Collected data
• • •
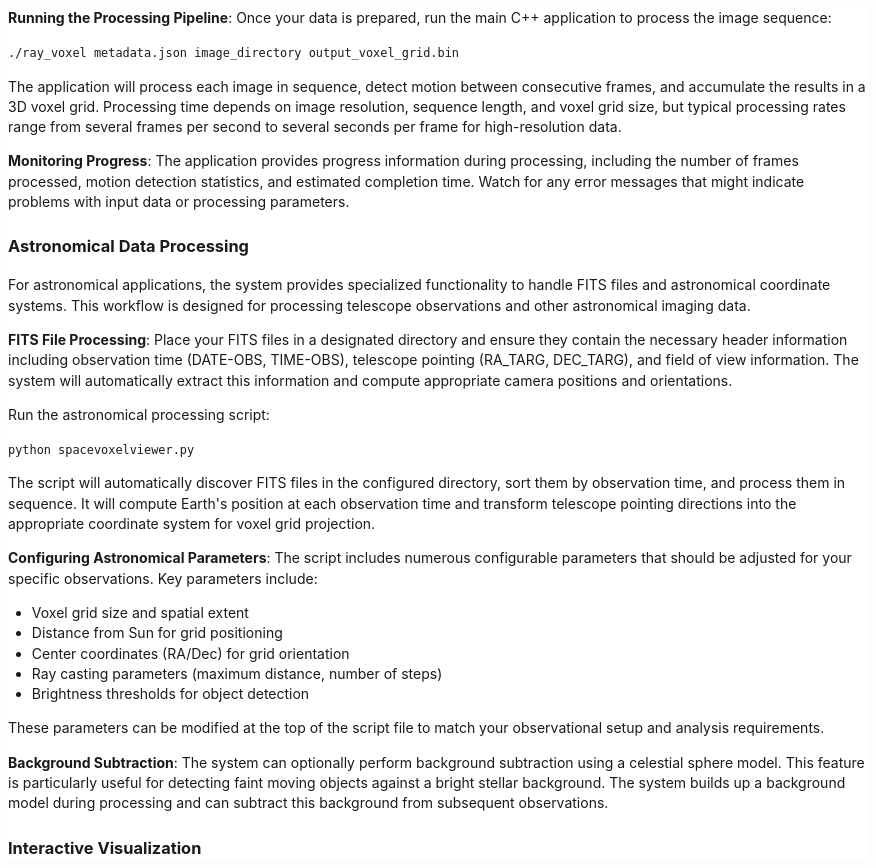 **Running the Processing Pipeline**: Once your data is prepared, run the main C++ application to process the image sequence:

```bash
./ray_voxel metadata.json image_directory output_voxel_grid.bin
```

The application will process each image in sequence, detect motion between consecutive frames, and accumulate the results in a 3D voxel grid. Processing time depends on image resolution, sequence length, and voxel grid size, but typical processing rates range from several frames per second to several seconds per frame for high-resolution data.

**Monitoring Progress**: The application provides progress information during processing, including the number of frames processed, motion detection statistics, and estimated completion time. Watch for any error messages that might indicate problems with input data or processing parameters.

### Astronomical Data Processing

For astronomical applications, the system provides specialized functionality to handle FITS files and astronomical coordinate systems. This workflow is designed for processing telescope observations and other astronomical imaging data.

**FITS File Processing**: Place your FITS files in a designated directory and ensure they contain the necessary header information including observation time (DATE-OBS, TIME-OBS), telescope pointing (RA_TARG, DEC_TARG), and field of view information. The system will automatically extract this information and compute appropriate camera positions and orientations.

Run the astronomical processing script:

```bash
python spacevoxelviewer.py
```

The script will automatically discover FITS files in the configured directory, sort them by observation time, and process them in sequence. It will compute Earth's position at each observation time and transform telescope pointing directions into the appropriate coordinate system for voxel grid projection.

**Configuring Astronomical Parameters**: The script includes numerous configurable parameters that should be adjusted for your specific observations. Key parameters include:

- Voxel grid size and spatial extent
- Distance from Sun for grid positioning
- Center coordinates (RA/Dec) for grid orientation
- Ray casting parameters (maximum distance, number of steps)
- Brightness thresholds for object detection

These parameters can be modified at the top of the script file to match your observational setup and analysis requirements.

**Background Subtraction**: The system can optionally perform background subtraction using a celestial sphere model. This feature is particularly useful for detecting faint moving objects against a bright stellar background. The system builds up a background model during processing and can subtract this background from subsequent observations.

### Interactive Visualization

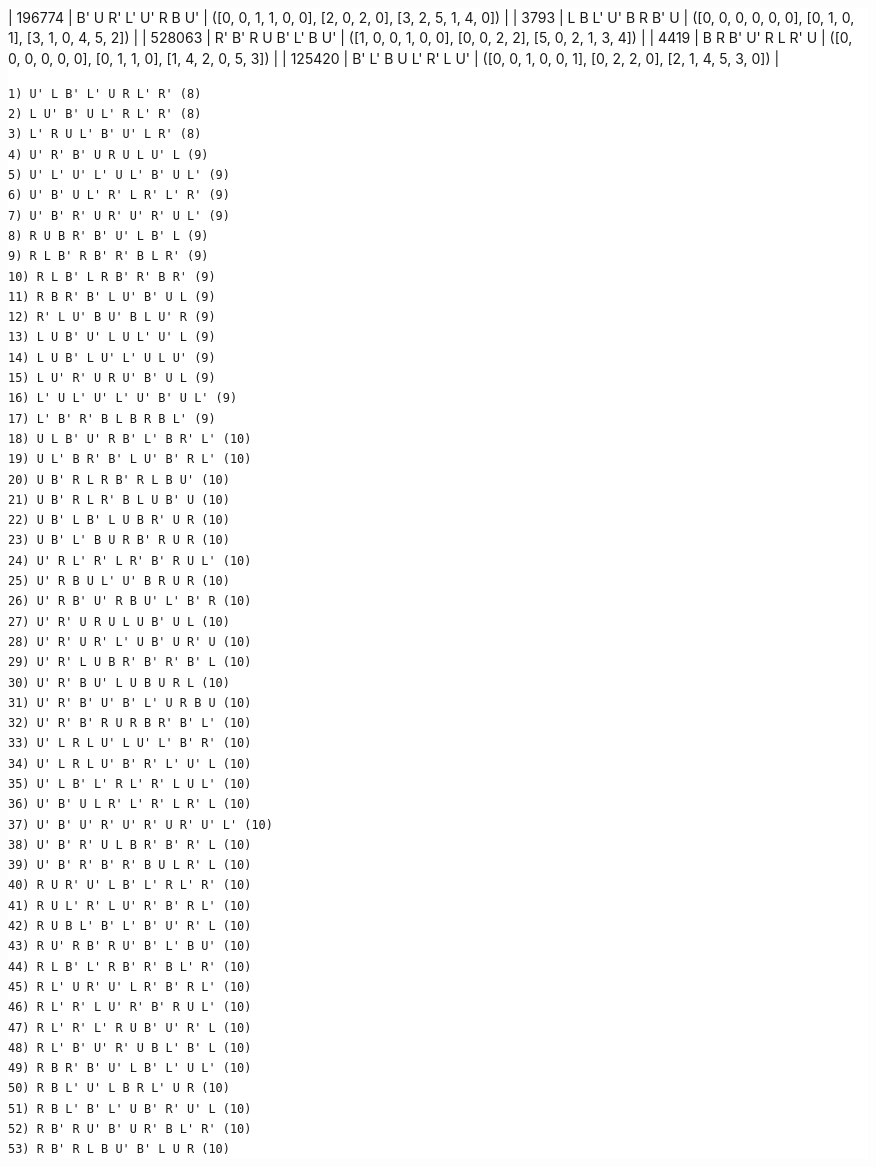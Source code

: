 | 196774 | B' U R' L' U' R B U' | ([0, 0, 1, 1, 0, 0], [2, 0, 2, 0], [3, 2, 5, 1, 4, 0]) |
| 3793 | L B L' U' B R B' U | ([0, 0, 0, 0, 0, 0], [0, 1, 0, 1], [3, 1, 0, 4, 5, 2]) |
| 528063 | R' B' R U B' L' B U' | ([1, 0, 0, 1, 0, 0], [0, 0, 2, 2], [5, 0, 2, 1, 3, 4]) |
| 4419 | B R B' U' R L R' U | ([0, 0, 0, 0, 0, 0], [0, 1, 1, 0], [1, 4, 2, 0, 5, 3]) |
| 125420 | B' L' B U L' R' L U' | ([0, 0, 1, 0, 0, 1], [0, 2, 2, 0], [2, 1, 4, 5, 3, 0]) |


```
1) U' L B' L' U R L' R' (8)
2) L U' B' U L' R L' R' (8)
3) L' R U L' B' U' L R' (8)
4) U' R' B' U R U L U' L (9)
5) U' L' U' L' U L' B' U L' (9)
6) U' B' U L' R' L R' L' R' (9)
7) U' B' R' U R' U' R' U L' (9)
8) R U B R' B' U' L B' L (9)
9) R L B' R B' R' B L R' (9)
10) R L B' L R B' R' B R' (9)
11) R B R' B' L U' B' U L (9)
12) R' L U' B U' B L U' R (9)
13) L U B' U' L U L' U' L (9)
14) L U B' L U' L' U L U' (9)
15) L U' R' U R U' B' U L (9)
16) L' U L' U' L' U' B' U L' (9)
17) L' B' R' B L B R B L' (9)
18) U L B' U' R B' L' B R' L' (10)
19) U L' B R' B' L U' B' R L' (10)
20) U B' R L R B' R L B U' (10)
21) U B' R L R' B L U B' U (10)
22) U B' L B' L U B R' U R (10)
23) U B' L' B U R B' R U R (10)
24) U' R L' R' L R' B' R U L' (10)
25) U' R B U L' U' B R U R (10)
26) U' R B' U' R B U' L' B' R (10)
27) U' R' U R U L U B' U L (10)
28) U' R' U R' L' U B' U R' U (10)
29) U' R' L U B R' B' R' B' L (10)
30) U' R' B U' L U B U R L (10)
31) U' R' B' U' B' L' U R B U (10)
32) U' R' B' R U R B R' B' L' (10)
33) U' L R L U' L U' L' B' R' (10)
34) U' L R L U' B' R' L' U' L (10)
35) U' L B' L' R L' R' L U L' (10)
36) U' B' U L R' L' R' L R' L (10)
37) U' B' U' R' U' R' U R' U' L' (10)
38) U' B' R' U L B R' B' R' L (10)
39) U' B' R' B' R' B U L R' L (10)
40) R U R' U' L B' L' R L' R' (10)
41) R U L' R' L U' R' B' R L' (10)
42) R U B L' B' L' B' U' R' L (10)
43) R U' R B' R U' B' L' B U' (10)
44) R L B' L' R B' R' B L' R' (10)
45) R L' U R' U' L R' B' R L' (10)
46) R L' R' L U' R' B' R U L' (10)
47) R L' R' L' R U B' U' R' L (10)
48) R L' B' U' R' U B L' B' L (10)
49) R B R' B' U' L B' L' U L' (10)
50) R B L' U' L B R L' U R (10)
51) R B L' B' L' U B' R' U' L (10)
52) R B' R U' B' U R' B L' R' (10)
53) R B' R L B U' B' L U R (10)
```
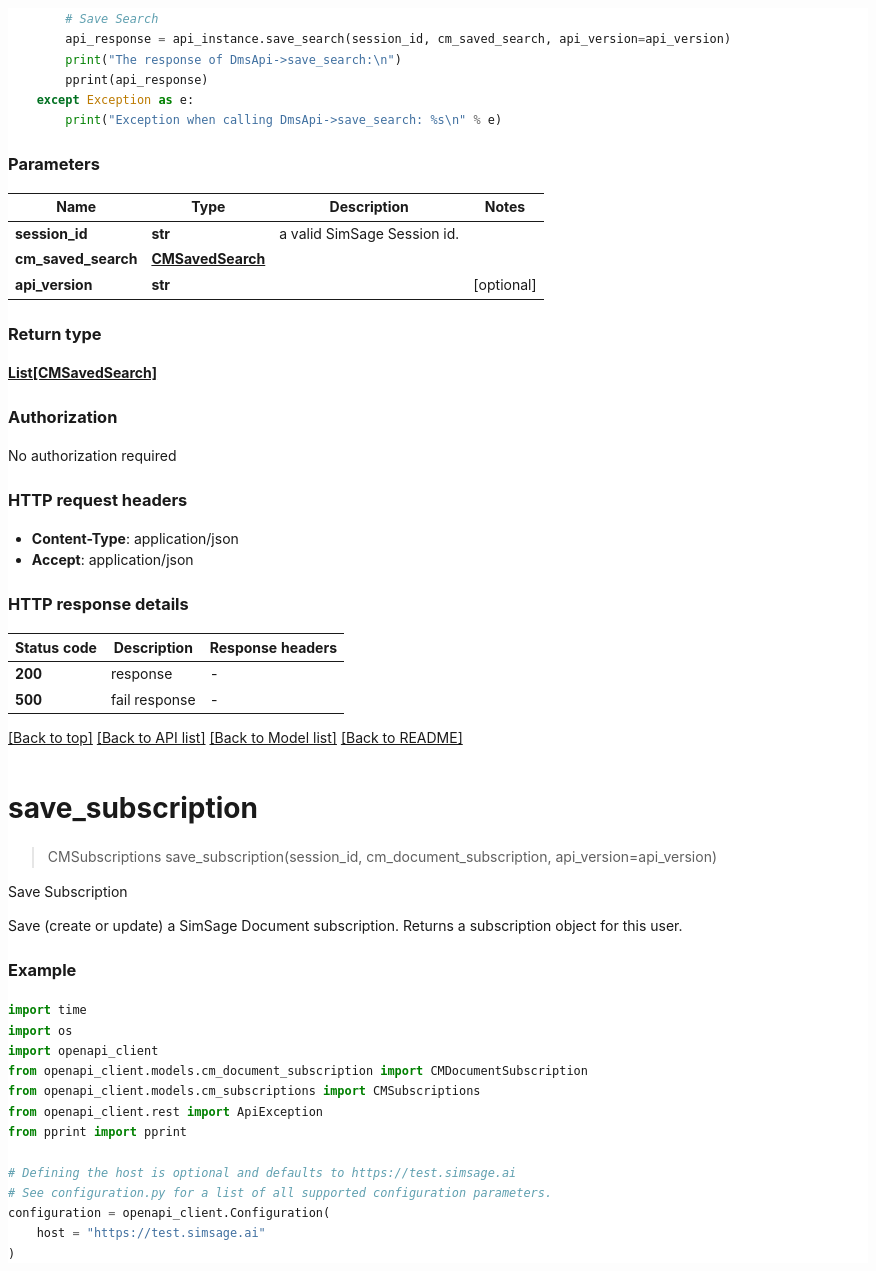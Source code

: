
```python
        # Save Search
        api_response = api_instance.save_search(session_id, cm_saved_search, api_version=api_version)
        print("The response of DmsApi->save_search:\n")
        pprint(api_response)
    except Exception as e:
        print("Exception when calling DmsApi->save_search: %s\n" % e)
```



### Parameters

Name | Type | Description  | Notes
------------- | ------------- | ------------- | -------------
 **session_id** | **str**| a valid SimSage Session id. | 
 **cm_saved_search** | [**CMSavedSearch**](CMSavedSearch.md)|  | 
 **api_version** | **str**|  | [optional] 

### Return type

[**List[CMSavedSearch]**](CMSavedSearch.md)

### Authorization

No authorization required

### HTTP request headers

 - **Content-Type**: application/json
 - **Accept**: application/json

### HTTP response details
| Status code | Description | Response headers |
|-------------|-------------|------------------|
**200** | response |  -  |
**500** | fail response |  -  |

[[Back to top]](#) [[Back to API list]](../README.md#documentation-for-api-endpoints) [[Back to Model list]](../README.md#documentation-for-models) [[Back to README]](../README.md)

# **save_subscription**
> CMSubscriptions save_subscription(session_id, cm_document_subscription, api_version=api_version)

Save Subscription

Save (create or update) a SimSage Document subscription.  Returns a subscription object for this user.

### Example

```python
import time
import os
import openapi_client
from openapi_client.models.cm_document_subscription import CMDocumentSubscription
from openapi_client.models.cm_subscriptions import CMSubscriptions
from openapi_client.rest import ApiException
from pprint import pprint

# Defining the host is optional and defaults to https://test.simsage.ai
# See configuration.py for a list of all supported configuration parameters.
configuration = openapi_client.Configuration(
    host = "https://test.simsage.ai"
)
```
• • •
Keep every word of the records above exactly, and return them with no pictures.

 **Running the Processing Pipeline**: Once your data is prepared, run the main C++ application to process the image sequence:

```bash
./ray_voxel metadata.json image_directory output_voxel_grid.bin
```

The application will process each image in sequence, detect motion between consecutive frames, and accumulate the results in a 3D voxel grid. Processing time depends on image resolution, sequence length, and voxel grid size, but typical processing rates range from several frames per second to several seconds per frame for high-resolution data.

**Monitoring Progress**: The application provides progress information during processing, including the number of frames processed, motion detection statistics, and estimated completion time. Watch for any error messages that might indicate problems with input data or processing parameters.

### Astronomical Data Processing

For astronomical applications, the system provides specialized functionality to handle FITS files and astronomical coordinate systems. This workflow is designed for processing telescope observations and other astronomical imaging data.

**FITS File Processing**: Place your FITS files in a designated directory and ensure they contain the necessary header information including observation time (DATE-OBS, TIME-OBS), telescope pointing (RA_TARG, DEC_TARG), and field of view information. The system will automatically extract this information and compute appropriate camera positions and orientations.

Run the astronomical processing script:

```bash
python spacevoxelviewer.py
```

The script will automatically discover FITS files in the configured directory, sort them by observation time, and process them in sequence. It will compute Earth's position at each observation time and transform telescope pointing directions into the appropriate coordinate system for voxel grid projection.

**Configuring Astronomical Parameters**: The script includes numerous configurable parameters that should be adjusted for your specific observations. Key parameters include:

- Voxel grid size and spatial extent
- Distance from Sun for grid positioning
- Center coordinates (RA/Dec) for grid orientation
- Ray casting parameters (maximum distance, number of steps)
- Brightness thresholds for object detection

These parameters can be modified at the top of the script file to match your observational setup and analysis requirements.

**Background Subtraction**: The system can optionally perform background subtraction using a celestial sphere model. This feature is particularly useful for detecting faint moving objects against a bright stellar background. The system builds up a background model during processing and can subtract this background from subsequent observations.

### Interactive Visualization

Source code

: | 196774 | B' U R' L' U' R B U' | ([0, 0, 1, 1, 0, 0], [2, 0, 2, 0], [3, 2, 5, 1, 4, 0]) |
| 3793 | L B L' U' B R B' U | ([0, 0, 0, 0, 0, 0], [0, 1, 0, 1], [3, 1, 0, 4, 5, 2]) |
| 528063 | R' B' R U B' L' B U' | ([1, 0, 0, 1, 0, 0], [0, 0, 2, 2], [5, 0, 2, 1, 3, 4]) |
| 4419 | B R B' U' R L R' U | ([0, 0, 0, 0, 0, 0], [0, 1, 1, 0], [1, 4, 2, 0, 5, 3]) |
| 125420 | B' L' B U L' R' L U' | ([0, 0, 1, 0, 0, 1], [0, 2, 2, 0], [2, 1, 4, 5, 3, 0]) |


```
1) U' L B' L' U R L' R' (8)
2) L U' B' U L' R L' R' (8)
3) L' R U L' B' U' L R' (8)
4) U' R' B' U R U L U' L (9)
5) U' L' U' L' U L' B' U L' (9)
6) U' B' U L' R' L R' L' R' (9)
7) U' B' R' U R' U' R' U L' (9)
8) R U B R' B' U' L B' L (9)
9) R L B' R B' R' B L R' (9)
10) R L B' L R B' R' B R' (9)
11) R B R' B' L U' B' U L (9)
12) R' L U' B U' B L U' R (9)
13) L U B' U' L U L' U' L (9)
14) L U B' L U' L' U L U' (9)
15) L U' R' U R U' B' U L (9)
16) L' U L' U' L' U' B' U L' (9)
17) L' B' R' B L B R B L' (9)
18) U L B' U' R B' L' B R' L' (10)
19) U L' B R' B' L U' B' R L' (10)
20) U B' R L R B' R L B U' (10)
21) U B' R L R' B L U B' U (10)
22) U B' L B' L U B R' U R (10)
23) U B' L' B U R B' R U R (10)
24) U' R L' R' L R' B' R U L' (10)
25) U' R B U L' U' B R U R (10)
26) U' R B' U' R B U' L' B' R (10)
27) U' R' U R U L U B' U L (10)
28) U' R' U R' L' U B' U R' U (10)
29) U' R' L U B R' B' R' B' L (10)
30) U' R' B U' L U B U R L (10)
31) U' R' B' U' B' L' U R B U (10)
32) U' R' B' R U R B R' B' L' (10)
33) U' L R L U' L U' L' B' R' (10)
34) U' L R L U' B' R' L' U' L (10)
35) U' L B' L' R L' R' L U L' (10)
36) U' B' U L R' L' R' L R' L (10)
37) U' B' U' R' U' R' U R' U' L' (10)
38) U' B' R' U L B R' B' R' L (10)
39) U' B' R' B' R' B U L R' L (10)
40) R U R' U' L B' L' R L' R' (10)
41) R U L' R' L U' R' B' R L' (10)
42) R U B L' B' L' B' U' R' L (10)
43) R U' R B' R U' B' L' B U' (10)
44) R L B' L' R B' R' B L' R' (10)
45) R L' U R' U' L R' B' R L' (10)
46) R L' R' L U' R' B' R U L' (10)
47) R L' R' L' R U B' U' R' L (10)
48) R L' B' U' R' U B L' B' L (10)
49) R B R' B' U' L B' L' U L' (10)
50) R B L' U' L B R L' U R (10)
51) R B L' B' L' U B' R' U' L (10)
52) R B' R U' B' U R' B L' R' (10)
53) R B' R L B U' B' L U R (10)
```
Source code

:
```python
        # Save Search
        api_response = api_instance.save_search(session_id, cm_saved_search, api_version=api_version)
        print("The response of DmsApi->save_search:\n")
        pprint(api_response)
    except Exception as e:
        print("Exception when calling DmsApi->save_search: %s\n" % e)
```



### Parameters

Name | Type | Description  | Notes
------------- | ------------- | ------------- | -------------
 **session_id** | **str**| a valid SimSage Session id. | 
 **cm_saved_search** | [**CMSavedSearch**](CMSavedSearch.md)|  | 
 **api_version** | **str**|  | [optional] 

### Return type

[**List[CMSavedSearch]**](CMSavedSearch.md)

### Authorization

No authorization required

### HTTP request headers

 - **Content-Type**: application/json
 - **Accept**: application/json

### HTTP response details
| Status code | Description | Response headers |
|-------------|-------------|------------------|
**200** | response |  -  |
**500** | fail response |  -  |

[[Back to top]](#) [[Back to API list]](../README.md#documentation-for-api-endpoints) [[Back to Model list]](../README.md#documentation-for-models) [[Back to README]](../README.md)

# **save_subscription**
> CMSubscriptions save_subscription(session_id, cm_document_subscription, api_version=api_version)

Save Subscription

Save (create or update) a SimSage Document subscription.  Returns a subscription object for this user.

### Example

```python
import time
import os
import openapi_client
from openapi_client.models.cm_document_subscription import CMDocumentSubscription
from openapi_client.models.cm_subscriptions import CMSubscriptions
from openapi_client.rest import ApiException
from pprint import pprint

# Defining the host is optional and defaults to https://test.simsage.ai
# See configuration.py for a list of all supported configuration parameters.
configuration = openapi_client.Configuration(
    host = "https://test.simsage.ai"
)
```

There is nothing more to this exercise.